Working Scope during study & After Studies in Canada


Under certain conditions, you may be able to work in Canada. If you hold a study permit, you can work on campus for the institution you are attending if it is publicly funded and grants degrees. No separate work permit is required. The employer can be the educational institution, the faculty, a student organization, a private business or a private contractor who is providing services to the campus. You can also work as a graduate, research or teaching assistant at an off-campus site that has a formal affiliation with the institution, such as a teaching hospital, clinic or research institute.


International students may work on-campus at the host institution without a work permit, if they fulfill eligibility criteria.*

You can take any kind of job: libraries, laboratories, restaurants, bookstores, gymnasiums and swimming pools, research assistance for professors, etc. Students normally earn $10/hour up to $12-15 and sometimes more.

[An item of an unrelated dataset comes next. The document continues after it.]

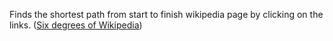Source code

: Finds the shortest path from start to finish wikipedia page by clicking on the
links. ([Six degrees of Wikipedia](https://en.wikipedia.org/wiki/Wikipedia:Six_degrees_of_Wikipedia))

Study permit holders in Canada may gain work experience by working off campus while completing their studies. As of June 1, 2014, you may qualify to work off campus without a work permit. If you qualify, your study permit will allow you to:

 work up to 20 hours per week during regular academic sessions and

 Work full-time during scheduled breaks, such as the winter and summer holidays or spring break.

Our all universities have international student offices to guide students on how to apply for an off-campus work permit. Often salaries can be even higher than on-campus jobs. During summer recess (May to August), if students prefer to work full-time rather than take academic courses, this work permit allows them to take a job anywhere in Canada.


Some university programs require work experience. International students who want to enroll in a co-op or internship program must apply for a work permit in addition to their study permit.

If you qualify for co-op, University has a special office designed to help you get the necessary work permit, as well as to prepare your curriculum vitae, arrange job interviews and prepare you for these interviews!


The PGWPP (Post-graduation Work Permit Program) allows students who have graduated from a participating Canadian post-secondary institution to gain valuable Canadian work experience. Skilled Canadian work experience gained through the PGWPP helps graduates qualify for permanent residence in Canada through Express Entry.

A work permit under the PGWPP may be issued for the length of the study program, up to a maximum of three years. A post-graduation work permit cannot be valid for longer than the student’s study program, and the study program must be a minimum of eight months in length. For example, if you graduate from a four-year degree program, you could be eligible for a three-year work permit if you meet the criteria. If you graduate from an eight-month certificate program, you would be eligible for a work permit that is valid for no more than eight months.


If you are enrolled full time in a publicly funded post-secondary institution and you have a valid study permit, your spouse or common-law partner (person with whom you have been living in a conjugal relationship for at least 12 months) can apply for an open work permit, which means that neither an offer of employment nor a Service Canada labour market option is required. Your spouse/common-law partner’s work permit will be valid for as long as your study permit is valid.